Setiap mimpinya harus terwujud. Sosok wanita yang dipilihnya ibarat arah
langkah kakinya. Seluruh hidup kakak dinahkodai sang istri. Tapi anehnya kakak
selaru menurut tanpa kata. Mungkin kakak telah siap dengan konsekuensi
pilihannya, memang kami bisa melihat ada hal baik dari pernikahannya.

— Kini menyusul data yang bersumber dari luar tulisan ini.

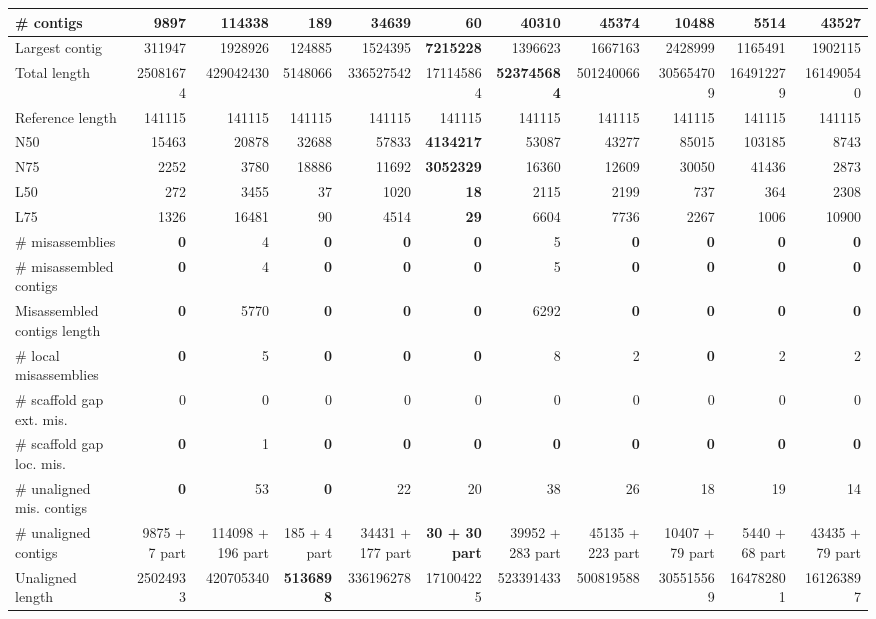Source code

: \documentclass[12pt,a4paper]{article}
\begin{document}
\begin{table}[ht]
\begin{center}
\begin{tabular}{|l*{10}{|r}|}
\# contigs & 9897 & 114338 & 189 & 34639 & 60 & 40310 & 45374 & 10488 & 5514 & 43527 \\ \hline
Largest contig & 311947 & 1928926 & 124885 & 1524395 & {\bf 7215228} & 1396623 & 1667163 & 2428999 & 1165491 & 1902115 \\ \hline
Total length & 25081674 & 429042430 & 5148066 & 336527542 & 171145864 & {\bf 523745684} & 501240066 & 305654709 & 164912279 & 161490540 \\ \hline
Reference length & 141115 & 141115 & 141115 & 141115 & 141115 & 141115 & 141115 & 141115 & 141115 & 141115 \\ \hline
N50 & 15463 & 20878 & 32688 & 57833 & {\bf 4134217} & 53087 & 43277 & 85015 & 103185 & 8743 \\ \hline
N75 & 2252 & 3780 & 18886 & 11692 & {\bf 3052329} & 16360 & 12609 & 30050 & 41436 & 2873 \\ \hline
L50 & 272 & 3455 & 37 & 1020 & {\bf 18} & 2115 & 2199 & 737 & 364 & 2308 \\ \hline
L75 & 1326 & 16481 & 90 & 4514 & {\bf 29} & 6604 & 7736 & 2267 & 1006 & 10900 \\ \hline
\# misassemblies & {\bf 0} & 4 & {\bf 0} & {\bf 0} & {\bf 0} & 5 & {\bf 0} & {\bf 0} & {\bf 0} & {\bf 0} \\ \hline
\# misassembled contigs & {\bf 0} & 4 & {\bf 0} & {\bf 0} & {\bf 0} & 5 & {\bf 0} & {\bf 0} & {\bf 0} & {\bf 0} \\ \hline
Misassembled contigs length & {\bf 0} & 5770 & {\bf 0} & {\bf 0} & {\bf 0} & 6292 & {\bf 0} & {\bf 0} & {\bf 0} & {\bf 0} \\ \hline
\# local misassemblies & {\bf 0} & 5 & {\bf 0} & {\bf 0} & {\bf 0} & 8 & 2 & {\bf 0} & 2 & 2 \\ \hline
\# scaffold gap ext. mis. & 0 & 0 & 0 & 0 & 0 & 0 & 0 & 0 & 0 & 0 \\ \hline
\# scaffold gap loc. mis. & {\bf 0} & 1 & {\bf 0} & {\bf 0} & {\bf 0} & {\bf 0} & {\bf 0} & {\bf 0} & {\bf 0} & {\bf 0} \\ \hline
\# unaligned mis. contigs & {\bf 0} & 53 & {\bf 0} & 22 & 20 & 38 & 26 & 18 & 19 & 14 \\ \hline
\# unaligned contigs & 9875 + 7 part & 114098 + 196 part & 185 + 4 part & 34431 + 177 part & {\bf 30 + 30 part} & 39952 + 283 part & 45135 + 223 part & 10407 + 79 part & 5440 + 68 part & 43435 + 79 part \\ \hline
Unaligned length & 25024933 & 420705340 & {\bf 5136898} & 336196278 & 171004225 & 523391433 & 500819588 & 305515569 & 164782801 & 161263897 \\ \hline

\end{tabular}
\end{center}
\end{table}
\end{document}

Semangatnya menjadi lebih luar biasa dalam bekerja. Setidaknya ada yang
membantu memikirkan usahanya. Terbukti usaha kakak makin menjadi...
Manusia takkan
pernah merasa puas dengan apa yang dimilliki. Ia dan istri terus mengembangkan
sayap usaha. Seribu sayang, mereka mulai menghalalkan segala cara. Tak lagi
melihat cara-cara ma’ruf. Aku akhirnya mundur dari usaha kakak. Aku
memang selama ini bekerja membantunya sebagai bendahara perusahaan. Namun
lama-lama nuraniku berontak dengan cara kakak. Sempat hal itu kusampaikan
padanya, tapi ia justru bersikap ketus.
“kamu tinggal
diam saja dan terima beres, kau tak usah pikirkan yang lain”.
Aku mendidih
dengan kata-katanya. Jawaban yang selalu sama kuterima dan akupun memutuskan
pergi dari perusahaan kakak. Ibu mengizinkan, meski sempat khawatir
meninggalkan kakak sendiri tanpa pantauan.
Perusahaan kakak
akhirnya terpuruk dan terlilit hutang. Di tengah badai bertubi-tubi, terkuak
lagi aib yang makin membuat kakak terpuruk. Ternyata istrinya melakukan
poliandri, tanpa setahu kakak. Hal itu membuat kakak histeris, ia membanting
apa saja yang ad di depannya. Sesaat kemudian ia lunglai di sudut kamar.
Pedihnya lagi, kakak menjadi begitu benci ketika melihat anak-anaknya yang
masih kecil. Ia menatap wajah bocah-bocah itu penuh selidik.
Sambil sesekali
berkata perlahan, “anak siapa kamu? Anak siapa kamu? Anak siapa akamu?”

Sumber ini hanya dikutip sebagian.